Penyaringan Logam Cair

Penyaringan Logam Cair

Penyaringan Logam Cair

Penyaringan Logam Cair adalah media penyaring yang terbuat dari bahan keramik berpori yang tidak mudah basah oleh logam cair, yang disusun sedemikian rupa sehingga, terjadi jeda antara saat logam cair mencapai bagian atas media penyaring dan saat logam cair mulai melewati media penyaring, serta diperlukan tekanan yang lebih besar daripada tekanan logam cair selama proses penyaringan.

Proses penyaringan untuk menghilangkan partikel padat yang terbawa di dalamnya. Penyaringan dilakukan dengan mengalirkan cairan yang mengandung partikel padat tersebut melalui media penyaring berpori yang tidak memungkinkan partikel padat tersebut menembusnya. Biasanya, penyaringan logam cair—terutama aluminium cair—akan menimbulkan masalah khusus karena cairan tersebut sangat korosif dan sulit menemukan media penyaring yang tahan terhadapnya.

Secara umum, terdapat dua metode filtrasi yang digunakan untuk menghilangkan partikel padat yang terbawa dari paduan aluminium cair sebelum proses pengecoran.
Media penyaring yang paling umum digunakan adalah saringan kain kaca anyaman terbuka yang ditempatkan di dalam tangki transfer logam, di dekat nosel, atau bahkan di dalam kolam logam cair di atas ingot yang telah mengeras.
Filter-filter ini hanya dapat menghilangkan inklusi berukuran besar dari logam, dan mudah pecah saat digunakan, karena serat kaca menjadi sangat rapuh pada suhu aluminium cair.
Dalam prosedur yang telah ada sebelumnya, aluminium cair disaring melalui lapisan partikel alumina yang longgar (seperti alumina lempengan), namun prosedur ini seringkali memiliki kelemahan yang umumnya terkait dengan filter lapisan, yaitu terlalu banyak partikel padat yang lolos, Mudah terbentuknya saluran yang menghalangi penggunaan yang efektif, dan filter dengan ukuran pori yang besar sulit dikendalikan; namun, kondisi penggunaannya sangat mudah berubah, sehingga meskipun awalnya ukurannya sesuai, ukuran tersebut tidak dapat dipertahankan secara efektif.
Selain itu, ketika filter tidak digunakan, logam tersebut harus dijaga agar tetap dalam keadaan cair secara terus-menerus.
Oleh karena itu, tujuan utama dari penemuan ini adalah untuk menyediakan filter logam cair yang lebih baik.

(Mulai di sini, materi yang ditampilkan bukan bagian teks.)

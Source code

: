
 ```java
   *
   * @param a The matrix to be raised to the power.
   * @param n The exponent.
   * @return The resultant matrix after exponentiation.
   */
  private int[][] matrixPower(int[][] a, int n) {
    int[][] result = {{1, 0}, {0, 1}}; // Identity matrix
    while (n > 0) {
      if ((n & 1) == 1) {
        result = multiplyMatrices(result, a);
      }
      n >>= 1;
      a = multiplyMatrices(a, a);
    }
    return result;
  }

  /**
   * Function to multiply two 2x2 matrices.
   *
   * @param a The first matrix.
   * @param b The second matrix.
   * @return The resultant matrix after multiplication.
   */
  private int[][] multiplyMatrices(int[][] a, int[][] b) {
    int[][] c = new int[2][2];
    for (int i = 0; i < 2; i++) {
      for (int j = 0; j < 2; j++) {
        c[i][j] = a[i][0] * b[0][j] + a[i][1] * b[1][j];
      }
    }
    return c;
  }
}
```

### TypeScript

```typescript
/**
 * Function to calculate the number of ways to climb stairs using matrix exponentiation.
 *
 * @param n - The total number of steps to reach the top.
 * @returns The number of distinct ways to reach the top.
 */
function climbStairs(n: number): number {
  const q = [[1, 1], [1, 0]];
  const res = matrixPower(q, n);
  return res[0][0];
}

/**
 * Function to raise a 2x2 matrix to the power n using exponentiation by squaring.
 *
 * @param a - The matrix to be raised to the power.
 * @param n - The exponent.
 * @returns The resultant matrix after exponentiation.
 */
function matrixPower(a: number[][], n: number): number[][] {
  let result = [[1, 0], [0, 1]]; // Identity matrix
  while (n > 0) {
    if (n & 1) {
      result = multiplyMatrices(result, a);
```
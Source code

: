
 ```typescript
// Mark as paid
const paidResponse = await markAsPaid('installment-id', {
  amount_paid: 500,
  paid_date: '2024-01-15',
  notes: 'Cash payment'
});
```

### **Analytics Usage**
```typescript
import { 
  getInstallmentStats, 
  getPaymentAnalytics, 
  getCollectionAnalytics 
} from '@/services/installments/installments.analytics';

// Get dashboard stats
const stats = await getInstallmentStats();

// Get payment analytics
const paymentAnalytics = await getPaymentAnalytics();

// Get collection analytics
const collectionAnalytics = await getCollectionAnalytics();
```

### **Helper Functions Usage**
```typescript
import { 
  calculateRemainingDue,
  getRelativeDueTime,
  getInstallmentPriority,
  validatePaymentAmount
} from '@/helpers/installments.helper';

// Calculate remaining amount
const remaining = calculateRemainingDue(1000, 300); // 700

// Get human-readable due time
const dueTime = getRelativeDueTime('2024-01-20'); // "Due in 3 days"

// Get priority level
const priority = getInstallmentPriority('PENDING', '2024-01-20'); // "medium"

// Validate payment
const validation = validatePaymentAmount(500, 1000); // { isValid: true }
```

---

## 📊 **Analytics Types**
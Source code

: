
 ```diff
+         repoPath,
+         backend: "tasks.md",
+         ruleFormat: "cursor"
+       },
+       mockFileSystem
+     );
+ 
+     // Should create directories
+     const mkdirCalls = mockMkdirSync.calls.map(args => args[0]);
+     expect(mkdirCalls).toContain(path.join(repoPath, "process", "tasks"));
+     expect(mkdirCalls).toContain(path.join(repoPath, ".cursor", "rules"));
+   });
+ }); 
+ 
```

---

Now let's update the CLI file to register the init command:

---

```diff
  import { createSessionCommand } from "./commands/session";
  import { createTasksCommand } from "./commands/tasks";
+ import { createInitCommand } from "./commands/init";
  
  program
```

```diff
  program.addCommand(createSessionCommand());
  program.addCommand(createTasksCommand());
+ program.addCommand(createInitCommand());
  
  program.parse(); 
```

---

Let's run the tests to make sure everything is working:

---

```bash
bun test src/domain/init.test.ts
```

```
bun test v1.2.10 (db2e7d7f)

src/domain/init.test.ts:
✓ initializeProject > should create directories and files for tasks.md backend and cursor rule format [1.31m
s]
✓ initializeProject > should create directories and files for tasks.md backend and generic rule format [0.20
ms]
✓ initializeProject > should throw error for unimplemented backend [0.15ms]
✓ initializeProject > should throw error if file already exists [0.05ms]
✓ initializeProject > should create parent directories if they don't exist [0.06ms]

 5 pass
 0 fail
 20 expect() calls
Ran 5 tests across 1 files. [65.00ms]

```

Penyaringan Logam Cair terbuat dari bahan busa fleksibel hidrofilik bersel terbuka yang memiliki sejumlah rongga yang saling terhubung dan dikelilingi oleh jaring dari bahan busa fleksibel tersebut.
Bahan-bahan yang umumnya dapat digunakan antara lain busa polimer, seperti busa poliuretan, dan busa selulosa.
Secara umum, busa plastik organik yang mudah terbakar dan memiliki elastisitas serta kemampuan untuk kembali ke bentuk aslinya dapat digunakan.
Busa tersebut harus dibakar atau diuapkan pada suhu di bawah suhu pembakaran bahan keramik yang digunakan.
Demikian pula, bahan busa dengan 5 hingga 100 pori per inci sebaiknya digunakan untuk menyediakan luas permukaan penyaringan yang diperlukan.
Tentu saja, ukuran bahan busa dapat bervariasi sesuai dengan ukuran akhir yang diinginkan.

Penyaringan Logam Cair

Produk yang dihasilkan adalah busa keramik cair dengan struktur sel terbuka, yang ditandai dengan adanya sejumlah rongga yang saling terhubung dan dikelilingi oleh jaring keramik, di mana kepadatan bahan busa keramik tersebut kurang dari 30% dari kepadatan teoretis bahan keramik tersebut. Ukuran yang sama.
Tentu saja, busa keramik dapat memiliki konfigurasi apa pun yang diinginkan, sesuai dengan konfigurasi yang diperlukan untuk proses penyaringan logam cair tertentu.

Yang saluran peleburan aluminium cair Aluminium cair dialirkan di antara cetakan-cetakan tersebut. Struktur silinder berlubang lebih disukai untuk menyaring aluminium cair melalui pipa pembuangan. Dalam kedua kasus tersebut, ketinggian media penyaring harus melebihi ketinggian logam cair yang akan disaring.

No Comments

Sorry, the comment form is closed at this time.